Servaas Blockeel, Wijngaard Lijsternest

Quello che si nasconde davvero dietro la parola "fungicida"
Un fungicida non è un pesticida nel senso comunemente inteso: non elimina insetti e non produce immagini d’impatto. Si tratta di una sostanza progettata per colpire i funghi. Ed è proprio qui che emerge la contraddizione centrale, perché in realtà i funghi non rappresentano un nemico per la vite: ne costituiscono piuttosto una componente essenziale, quasi un sistema vitale sotterraneo.

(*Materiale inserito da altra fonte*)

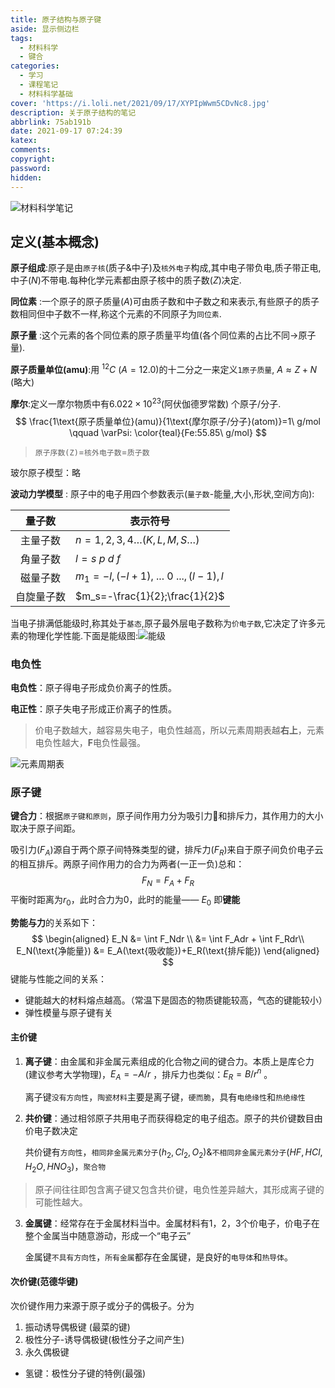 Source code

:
 ```yaml
---
title: 原子结构与原子键
aside: 显示侧边栏
tags:
  - 材料科学
  - 键合
categories:
  - 学习
  - 课程笔记
  - 材料科学基础
cover: 'https://i.loli.net/2021/09/17/XYPIpWwm5CDvNc8.jpg'
description: 关于原子结构的笔记
abbrlink: 75ab191b
date: 2021-09-17 07:24:39
katex:
comments:
copyright:
password:
hidden:
---
```

![材料科学笔记](https://i.loli.net/2021/09/08/GTSlAtZoI6XOhaD.png)
<!-- > 本文为紫晶计划-材料科学分支。 -->

## 定义(基本概念)

**原子组成**:原子是由`原子核`(质子&中子)及`核外电子`构成,其中电子带负电,质子带正电,中子($N$)不带电.每种化学元素都由原子核中的质子数($Z$)决定.

**同位素** :一个原子的原子质量($A$)可由质子数和中子数之和来表示,有些原子的质子数相同但中子数不一样,称这个元素的不同原子为`同位素`.

**原子量** :这个元素的各个同位素的原子质量平均值(各个同位素的占比不同→原子量).

**原子质量单位(amu)**:用$\ ^{12}C\ (A=12.0)$的十二分之一来定义`1原子质量`, $A \approx Z+N$ (略大)

**摩尔**:定义一摩尔物质中有$6.022\times 10^{23}$(阿伏伽德罗常数) 个原子/分子.
$$
\frac{1\text{原子质量单位}(amu)}{1\text{摩尔原子/分子}(atom)}=1\ g/mol \qquad \varPsi: \color{teal}{Fe:55.85\ g/mol}
$$
> `原子序数(Z)`=`核外电子数`=`质子数`

玻尔原子模型：略

**波动力学模型** : 原子中的电子用四个参数表示(`量子数`-能量,大小,形状,空间方向):

|   量子数   | 表示符号                              |
| :--------: | ------------------------------------- |
|  主量子数  | $n=1,2,3,4…(K,L,M,S…)$                |
|  角量子数  | $l=s\ p\ d\  f$                       |
|  磁量子数  | $m_1=-l,(-l+1),\ ...\ 0\ ...,(l-1),l$ |
| 自旋量子数 | $m_s=-\frac{1}{2};\frac{1}{2}$        |

当电子排满低能级时,称其处于`基态`,原子最外层电子数称为`价电子数`,它决定了许多元素的物理化学性能.下面是能级图:![能级](http://hyperphysics.phy-astr.gsu.edu/hbase/quantum/imgqua/lithlev.png)

### 电负性

**电负性**：原子得电子形成负价离子的性质。

**电正性**：原子失电子形成正价离子的性质。

> 价电子数越大，越容易失电子，电负性越高，所以元素周期表越**右上**，元素电负性越大，**F**电负性最强。

![元素周期表](https://i.loli.net/2021/09/17/Nx5mdc36v2qF1bZ.png)

### 原子键

**键合力**：根据`原子键和原则`，原子间作用力分为吸引力🧲和排斥力，其作用力的大小取决于原子间距。

吸引力($F_A$)源自于两个原子间特殊类型的键，排斥力($F_R$)来自于原子间负价电子云的相互排斥。两原子间作用力的合力为两者(一正一负)总和：
$$
F_N=F_A+F_R \tag{0.1}
$$
平衡时距离为$r_0$，此时合力为0，此时的能量—— $E_0$  即**键能**

**势能与力**的关系如下：
$$
\begin{aligned}
E_N &= \int F_Ndr \\
	&= \int F_Adr + \int F_Rdr\\
E_N(\text{净能量})	&= E_A(\text{吸收能})+E_R(\text{排斥能}) 
\end{aligned}
$$
键能与性能之间的关系：

* 键能越大的材料熔点越高。（常温下是固态的物质键能较高，气态的键能较小）
* 弹性模量与原子键有关

#### 主价键

1. **离子键**：由金属和非金属元素组成的化合物之间的键合力。本质上是库仑力(建议参考大学物理)，$E_A=-A/r$ ，排斥力也类似：$E_R=B/r^n$ 。

   离子键`没有方向性`，`陶瓷材料`主要是离子键，`硬而脆`，具有`电绝缘性`和`热绝缘性`

2. **共价键**：通过相邻原子共用电子而获得稳定的电子组态。原子的共价键数目由价电子数决定

   共价键有`方向性`，`相同非金属元素分子`($h_2,Cl_2,O_2$)&`不相同非金属元素分子`($HF,HCl,H_2O,HNO_3$)，`聚合物`

> 原子间往往即包含离子键又包含共价键，电负性差异越大，其形成离子键的可能性越大。

3. **金属键**：经常存在于金属材料当中。金属材料有1，2，3个价电子，价电子在整个金属当中随意游动，形成一个“电子云”

   金属键`不具有方向性`，`所有金属`都存在金属键，是良好的`电导体`和`热导体`。

#### 次价键(范德华键)

次价键作用力来源于原子或分子的偶极子。分为

1. 振动诱导偶极键 (最菜的键)
2. 极性分子-诱导偶极键(极性分子之间产生)
3. 永久偶极键

* 氢键：极性分子键的特例(最强)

Le ricerche in biologia del suolo, confermate nel tempo da numerosi studi, hanno mostrato quanto sia decisivo il ruolo dei funghi nelle relazioni tra le piante. Le reti micorriziche, sottilissimi filamenti fungini che colonizzano le radici, consentono lo scambio di nutrienti, la comunicazione e persino forme di difesa reciproca tra le piante. Intervenire su questi organismi in nome della protezione della vite significa, di fatto, compromettere l’equilibrio stesso su cui essa si regge. Come osservato: “Stiamo comprendendo che i fungicidi sono molto più distruttivi per la natura di quanto si credesse inizialmente, perché in biologia tutto è interconnesso e sostenuto dai funghi.”
In questa prospettiva, persino la poltiglia bordolese, un fungicida a base di rame, storicamente considerato un pilastro dell’agricoltura biologica e biodinamica, non rappresenta per alcuni, come Servaas Blockeel, una soluzione accettabile.
Lasciare parlare il suolo

Cambiare la genetica per non cambiare la natura
Ma non usare fungicidi in vigneto significa anche esporsi. Peronospora, oidio, botrite, queste malattie fungine che devastano la Vitis vinifera non appena le condizioni climatiche lo permettono, diventano minacce permanenti. E su questo punto Blockeel è categorico: senza cambiare la genetica della vite, tutto il resto non serve a nulla. "Se non cambiamo la genetica, siamo perduti in partenza."
È questo che lo ha portato verso i vitigni PIWI: questi ibridi resistenti sviluppati in Germania, Svizzera, Austria e Italia, che integrano nel loro DNA una resistenza naturale alle principali malattie fungine. Non come compromesso, ma come condizione indispensabile per una viticoltura senza trattamenti.
Il suolo come punto di partenza, il vino come conseguenza
A Wijngaard Lijsternest, Blockeel costruisce una logica che parte davvero dal basso. Dal suolo, con i suoi funghi e le piante spontanee, si risale fino alla vite e, infine, al vino. Ogni scelta in cantina nasce da una scelta fatta in vigna, che a sua volta dipende da ciò che accade nel terreno.
Quando ogni elemento è connesso agli altri, non esiste un vero punto in cui poter fermare il ragionamento o separare le decisioni.